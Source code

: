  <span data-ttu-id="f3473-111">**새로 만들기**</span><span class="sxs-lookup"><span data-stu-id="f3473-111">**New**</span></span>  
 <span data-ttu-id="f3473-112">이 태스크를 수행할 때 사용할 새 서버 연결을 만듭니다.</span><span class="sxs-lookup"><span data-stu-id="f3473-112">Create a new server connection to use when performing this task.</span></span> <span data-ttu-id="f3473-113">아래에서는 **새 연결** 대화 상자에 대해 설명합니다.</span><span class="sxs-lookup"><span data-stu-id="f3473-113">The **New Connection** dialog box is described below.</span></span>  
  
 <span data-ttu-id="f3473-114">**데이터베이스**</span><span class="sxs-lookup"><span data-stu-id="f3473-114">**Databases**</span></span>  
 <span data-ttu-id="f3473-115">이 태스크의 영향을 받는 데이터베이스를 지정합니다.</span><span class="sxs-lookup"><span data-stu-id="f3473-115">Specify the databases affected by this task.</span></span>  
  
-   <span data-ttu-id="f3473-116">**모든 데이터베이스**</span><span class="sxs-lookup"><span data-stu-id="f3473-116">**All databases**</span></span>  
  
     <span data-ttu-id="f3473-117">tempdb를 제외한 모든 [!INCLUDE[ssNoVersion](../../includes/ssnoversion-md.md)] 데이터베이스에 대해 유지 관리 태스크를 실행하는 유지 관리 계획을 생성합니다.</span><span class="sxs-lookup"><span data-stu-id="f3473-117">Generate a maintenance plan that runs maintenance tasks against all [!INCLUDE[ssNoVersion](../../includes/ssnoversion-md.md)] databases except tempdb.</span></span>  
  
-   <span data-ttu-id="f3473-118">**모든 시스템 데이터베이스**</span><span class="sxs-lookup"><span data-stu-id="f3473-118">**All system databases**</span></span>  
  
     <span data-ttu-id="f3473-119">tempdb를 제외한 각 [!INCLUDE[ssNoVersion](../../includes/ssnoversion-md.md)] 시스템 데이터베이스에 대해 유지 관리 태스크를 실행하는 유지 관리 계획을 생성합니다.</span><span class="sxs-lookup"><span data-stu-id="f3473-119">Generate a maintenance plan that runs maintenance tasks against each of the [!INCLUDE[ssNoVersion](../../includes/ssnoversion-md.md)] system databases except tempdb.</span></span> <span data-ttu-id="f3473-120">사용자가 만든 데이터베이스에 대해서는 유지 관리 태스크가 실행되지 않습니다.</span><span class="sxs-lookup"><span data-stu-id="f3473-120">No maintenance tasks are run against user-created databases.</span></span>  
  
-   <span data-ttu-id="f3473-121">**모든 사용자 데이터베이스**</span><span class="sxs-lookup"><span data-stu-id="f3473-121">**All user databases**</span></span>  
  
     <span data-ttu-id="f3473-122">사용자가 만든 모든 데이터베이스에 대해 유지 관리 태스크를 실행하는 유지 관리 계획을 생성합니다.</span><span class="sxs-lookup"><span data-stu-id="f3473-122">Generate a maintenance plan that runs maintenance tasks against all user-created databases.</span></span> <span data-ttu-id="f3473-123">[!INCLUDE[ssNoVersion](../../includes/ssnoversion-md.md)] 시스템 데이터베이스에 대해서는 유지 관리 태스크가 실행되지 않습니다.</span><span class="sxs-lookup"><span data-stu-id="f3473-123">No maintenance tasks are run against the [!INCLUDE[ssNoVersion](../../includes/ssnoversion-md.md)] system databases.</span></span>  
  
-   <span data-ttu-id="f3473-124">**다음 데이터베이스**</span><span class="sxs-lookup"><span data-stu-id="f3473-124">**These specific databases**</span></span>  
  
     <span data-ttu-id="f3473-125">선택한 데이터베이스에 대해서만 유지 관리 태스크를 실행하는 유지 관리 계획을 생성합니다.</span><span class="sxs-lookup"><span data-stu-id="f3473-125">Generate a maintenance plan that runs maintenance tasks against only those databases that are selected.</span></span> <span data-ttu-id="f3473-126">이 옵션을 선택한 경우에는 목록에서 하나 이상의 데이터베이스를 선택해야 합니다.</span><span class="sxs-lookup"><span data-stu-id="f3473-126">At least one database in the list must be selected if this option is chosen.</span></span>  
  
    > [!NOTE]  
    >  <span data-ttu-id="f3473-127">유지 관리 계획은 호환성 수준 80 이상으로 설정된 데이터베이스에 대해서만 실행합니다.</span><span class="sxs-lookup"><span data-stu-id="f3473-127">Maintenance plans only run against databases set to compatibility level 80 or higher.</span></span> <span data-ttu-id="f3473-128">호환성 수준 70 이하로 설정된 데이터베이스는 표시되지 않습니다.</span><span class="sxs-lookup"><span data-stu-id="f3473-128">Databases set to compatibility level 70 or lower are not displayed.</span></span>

### Goal of the exercise
Transcribe the entries above exactly.

### Solution to this exercise
Source code

:  <span data-ttu-id="f3473-111">**새로 만들기**</span><span class="sxs-lookup"><span data-stu-id="f3473-111">**New**</span></span>  
 <span data-ttu-id="f3473-112">이 태스크를 수행할 때 사용할 새 서버 연결을 만듭니다.</span><span class="sxs-lookup"><span data-stu-id="f3473-112">Create a new server connection to use when performing this task.</span></span> <span data-ttu-id="f3473-113">아래에서는 **새 연결** 대화 상자에 대해 설명합니다.</span><span class="sxs-lookup"><span data-stu-id="f3473-113">The **New Connection** dialog box is described below.</span></span>  
  
 <span data-ttu-id="f3473-114">**데이터베이스**</span><span class="sxs-lookup"><span data-stu-id="f3473-114">**Databases**</span></span>  
 <span data-ttu-id="f3473-115">이 태스크의 영향을 받는 데이터베이스를 지정합니다.</span><span class="sxs-lookup"><span data-stu-id="f3473-115">Specify the databases affected by this task.</span></span>  
  
-   <span data-ttu-id="f3473-116">**모든 데이터베이스**</span><span class="sxs-lookup"><span data-stu-id="f3473-116">**All databases**</span></span>  
  
     <span data-ttu-id="f3473-117">tempdb를 제외한 모든 [!INCLUDE[ssNoVersion](../../includes/ssnoversion-md.md)] 데이터베이스에 대해 유지 관리 태스크를 실행하는 유지 관리 계획을 생성합니다.</span><span class="sxs-lookup"><span data-stu-id="f3473-117">Generate a maintenance plan that runs maintenance tasks against all [!INCLUDE[ssNoVersion](../../includes/ssnoversion-md.md)] databases except tempdb.</span></span>  
  
-   <span data-ttu-id="f3473-118">**모든 시스템 데이터베이스**</span><span class="sxs-lookup"><span data-stu-id="f3473-118">**All system databases**</span></span>  
  
     <span data-ttu-id="f3473-119">tempdb를 제외한 각 [!INCLUDE[ssNoVersion](../../includes/ssnoversion-md.md)] 시스템 데이터베이스에 대해 유지 관리 태스크를 실행하는 유지 관리 계획을 생성합니다.</span><span class="sxs-lookup"><span data-stu-id="f3473-119">Generate a maintenance plan that runs maintenance tasks against each of the [!INCLUDE[ssNoVersion](../../includes/ssnoversion-md.md)] system databases except tempdb.</span></span> <span data-ttu-id="f3473-120">사용자가 만든 데이터베이스에 대해서는 유지 관리 태스크가 실행되지 않습니다.</span><span class="sxs-lookup"><span data-stu-id="f3473-120">No maintenance tasks are run against user-created databases.</span></span>  
  
-   <span data-ttu-id="f3473-121">**모든 사용자 데이터베이스**</span><span class="sxs-lookup"><span data-stu-id="f3473-121">**All user databases**</span></span>  
  
     <span data-ttu-id="f3473-122">사용자가 만든 모든 데이터베이스에 대해 유지 관리 태스크를 실행하는 유지 관리 계획을 생성합니다.</span><span class="sxs-lookup"><span data-stu-id="f3473-122">Generate a maintenance plan that runs maintenance tasks against all user-created databases.</span></span> <span data-ttu-id="f3473-123">[!INCLUDE[ssNoVersion](../../includes/ssnoversion-md.md)] 시스템 데이터베이스에 대해서는 유지 관리 태스크가 실행되지 않습니다.</span><span class="sxs-lookup"><span data-stu-id="f3473-123">No maintenance tasks are run against the [!INCLUDE[ssNoVersion](../../includes/ssnoversion-md.md)] system databases.</span></span>  
  
-   <span data-ttu-id="f3473-124">**다음 데이터베이스**</span><span class="sxs-lookup"><span data-stu-id="f3473-124">**These specific databases**</span></span>  
  
     <span data-ttu-id="f3473-125">선택한 데이터베이스에 대해서만 유지 관리 태스크를 실행하는 유지 관리 계획을 생성합니다.</span><span class="sxs-lookup"><span data-stu-id="f3473-125">Generate a maintenance plan that runs maintenance tasks against only those databases that are selected.</span></span> <span data-ttu-id="f3473-126">이 옵션을 선택한 경우에는 목록에서 하나 이상의 데이터베이스를 선택해야 합니다.</span><span class="sxs-lookup"><span data-stu-id="f3473-126">At least one database in the list must be selected if this option is chosen.</span></span>  
  
    > [!NOTE]  
    >  <span data-ttu-id="f3473-127">유지 관리 계획은 호환성 수준 80 이상으로 설정된 데이터베이스에 대해서만 실행합니다.</span><span class="sxs-lookup"><span data-stu-id="f3473-127">Maintenance plans only run against databases set to compatibility level 80 or higher.</span></span> <span data-ttu-id="f3473-128">호환성 수준 70 이하로 설정된 데이터베이스는 표시되지 않습니다.</span><span class="sxs-lookup"><span data-stu-id="f3473-128">Databases set to compatibility level 70 or lower are not displayed.</span></span>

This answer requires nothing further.